CWLTOOL_PACK_WORKAROUND

Replace cwltool’s pack() with cwl-utils pack

Problem

Galaxy’s CWL conformance test infrastructure uses cwltool.pack.pack() to pack multi-file CWL workflows into single JSON documents before uploading to Galaxy. cwltool’s pack has known bugs:

  1. import_embed id collision — When a tool has input and output with the same name (same id after packing), import_embed() replaces the output dict with {"$import": "<id>"}, losing outputBinding and all output-specific fields. This breaks test_conformance_v1_2_iwd_subdir (tool iwd-subdir-tool.cwl has input testdir and output testdir with outputBinding: {glob: testdir/c}).

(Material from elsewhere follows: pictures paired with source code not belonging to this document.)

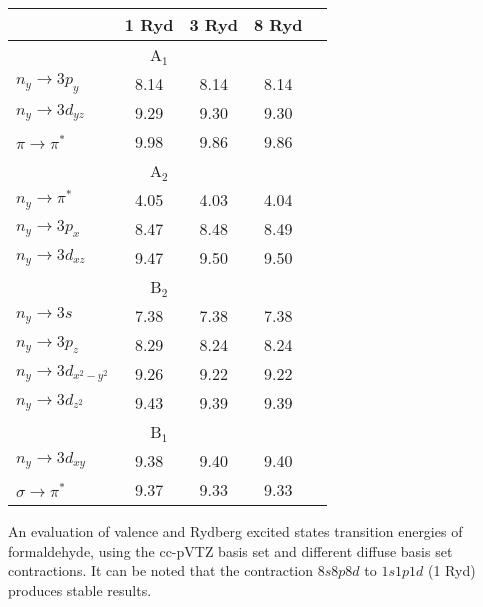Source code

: \begin{center}
\begin{threeparttable}
\footnotesize
\begin{tabular*}{0.70\textwidth}{l@{\hspace{30mm}}cccc}
\hline
                       &  1 Ryd        &  3 Ryd        &  8 Ryd         \\
\hline
                        \multicolumn{4}{c}{\small A$_1$} 	\\
$n_y\!\!\rightarrow\!\! 3p_y$       &   8.14       & 8.14          &  8.14  \\
$n_y\!\!\rightarrow\!\! 3d_{yz}$    &   9.29       & 9.30          &  9.30 \\
$\pi\!\!\rightarrow\!\!\pi^{*}$     &   9.98       & 9.86          &  9.86 \\
                        \multicolumn{4}{c}{\small A$_2$} 	\\
$n_y\!\!\rightarrow\!\!\pi^*$       &   4.05       & 4.03          &  4.04 \\
$n_y\!\!\rightarrow\!\! 3p_x$       &   8.47       & 8.48          &  8.49 \\
$n_y\!\!\rightarrow\!\! 3d_{xz}$    &   9.47       & 9.50          &  9.50 \\
                        \multicolumn{4}{c}{\small B$_2$} 	\\
$n_y\!\!\rightarrow\!\! 3s$               &   7.38       & 7.38          &  7.38 \\
$n_y\!\!\rightarrow\!\! 3p_z$             &   8.29       & 8.24          &  8.24 \\
$n_y\!\!\rightarrow\!\! 3d_{x^2\!-\!y^2}$ &   9.26       & 9.22          &  9.22 \\
$n_y\!\!\rightarrow\!\! 3d_{z^2}$         &   9.43       & 9.39          &  9.39 \\
                        \multicolumn{4}{c}{\small B$_1$} 	\\
$n_y\!\!\rightarrow\!\! 3d_{xy}$          &   9.38       & 9.40          &  9.40 \\
$\sigma\!\!\rightarrow\!\!\pi^{*}$           &   9.37       & 9.33          &  9.33 \\
\hline
\end{tabular*}
\caption{\footnotesize An evaluation of valence and Rydberg excited states transition
energies of formaldehyde, using the cc-pVTZ basis set and different diffuse
basis set contractions. It can be noted that the contraction $8s8p8d$ to
$1s1p1d$ (1 Ryd) produces stable results.\label{tbl:rydberg_contraction}}
\end{threeparttable}
\end{center}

  2. $graph document handling — cwltool’s pack drops workflow entries from already-packed $graph documents, keeping only tool entries. This is why PACKED_WORKFLOWS_CWL_BUG exists in cwl_location_rewriter.py with hardcoded YAML workarounds for conflict-wf.cwl and js-expr-req-wf.cwl.

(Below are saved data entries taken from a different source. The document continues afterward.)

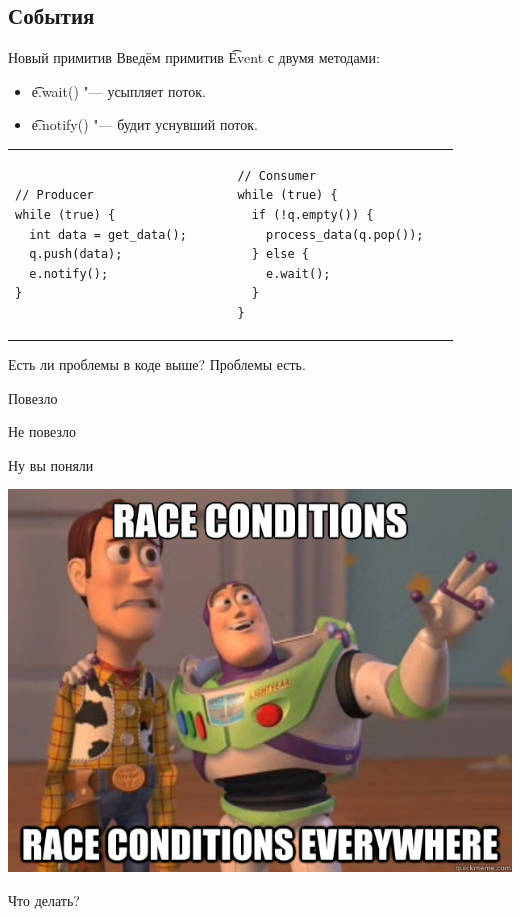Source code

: \subsection{События}

\begin{frame}[fragile]{Новый примитив}
	Введём примитив \t{Event} с двумя методами:
	\begin{itemize}
		\item \t{e.wait()} "--- усыпляет поток.
		\item \t{e.notify()} "--- будит уснувший поток.
	\end{itemize}
	\begin{tabular}{p{0.45\linewidth}p{0.45\linewidth}}
		\centering
\begin{verbatim}
// Producer
while (true) {
  int data = get_data();
  q.push(data);
  e.notify();
}
\end{verbatim}
&
\begin{verbatim}
// Consumer
while (true) {
  if (!q.empty()) {
    process_data(q.pop());
  } else {
    e.wait();
  }
}
\end{verbatim}
	\end{tabular}
	Есть ли проблемы в коде выше?
	\pause
	Проблемы есть.
\end{frame}

\begin{frame}{Повезло}
\end{frame}

\begin{frame}{Не повезло}
\end{frame}

\begin{frame}{Ну вы поняли}
	\begin{center}
		\includegraphics[scale=0.4]{race-condition-everywhere.jpg}
	\end{center}
	Что делать?
\end{frame}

Upstream issue: https://github.com/common-workflow-language/cwltool/issues/1937

Where pack() is called

Only one call site in Galaxy’s codebase:

lib/galaxy_test/base/cwl_location_rewriter.pyrewrite_locations() function:

  1. Calls cwltool.pack.pack(loading_context, workflow_path) to produce packed workflow
  2. Rewrites file locations (local paths → GitHub raw URLs) for test data
  3. Writes packed JSON to temp file for Galaxy to import

This is test infrastructure only — Galaxy proper never calls pack.

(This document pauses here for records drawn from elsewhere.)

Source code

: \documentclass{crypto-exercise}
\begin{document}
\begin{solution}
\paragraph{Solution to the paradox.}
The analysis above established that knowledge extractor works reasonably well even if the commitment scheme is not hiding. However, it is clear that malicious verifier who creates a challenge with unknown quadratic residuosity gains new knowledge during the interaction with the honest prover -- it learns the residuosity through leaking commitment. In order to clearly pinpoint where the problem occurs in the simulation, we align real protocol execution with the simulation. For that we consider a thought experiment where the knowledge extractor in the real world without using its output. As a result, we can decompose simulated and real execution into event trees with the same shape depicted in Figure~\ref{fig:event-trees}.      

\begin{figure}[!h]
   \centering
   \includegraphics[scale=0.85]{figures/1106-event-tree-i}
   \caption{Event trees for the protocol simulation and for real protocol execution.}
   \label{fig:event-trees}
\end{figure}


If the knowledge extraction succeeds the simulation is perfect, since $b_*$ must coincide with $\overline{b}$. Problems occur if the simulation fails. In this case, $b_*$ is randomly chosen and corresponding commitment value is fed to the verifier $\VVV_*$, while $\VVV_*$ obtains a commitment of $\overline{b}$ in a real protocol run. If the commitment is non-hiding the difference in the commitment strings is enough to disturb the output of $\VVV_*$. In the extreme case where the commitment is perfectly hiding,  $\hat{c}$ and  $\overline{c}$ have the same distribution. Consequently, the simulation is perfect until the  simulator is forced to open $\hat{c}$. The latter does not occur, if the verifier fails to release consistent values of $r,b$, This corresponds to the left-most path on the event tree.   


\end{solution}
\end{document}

The replacement: cwl-utils

Per cwltool#1937 comment, cwl-utils includes a pack implementation ported from sbpack at cwl_utils.pack.

cwl-utils is already a Galaxy dependency — declared in both pyproject.toml (cwl-utils>=0.13) and packages/app/setup.cfg. No new dependencies needed.

Why cwl-utils over vendoring sbpack

Original plan was to vendor ~120-150 lines from sbpack to avoid its heavy deps (sevenbridges-python, nf-core, pillow). cwl-utils already contains the same port with no extra deps beyond what Galaxy already has. One-line import change vs new file.

Verified behavior

Tested cwl_utils.pack.pack() against the problem cases:

  1. iwd-subdir-wf.cwloutputBinding: {glob: testdir/c} preserved correctly (cwltool’s pack loses it)
  2. conflict-wf.cwl ($graph doc) — passed through unchanged with all entries intact (cwltool drops workflow entries)
  3. APIpack(cwl_path) → dict — simpler than cwltool’s pack(loading_context, workflow_path)

Implementation plan

Step 1: Modify lib/galaxy_test/base/cwl_location_rewriter.py

Replace imports:

# Remove:
from cwltool.context import LoadingContext
from cwltool.load_tool import default_loader
from cwltool.pack import pack

# Add:
from cwl_utils.pack import pack

Remove PACKED_WORKFLOWS_CWL_BUG dict (lines 15-95) — no longer needed.

Remove _fix_packed_import_collisions function — no longer needed.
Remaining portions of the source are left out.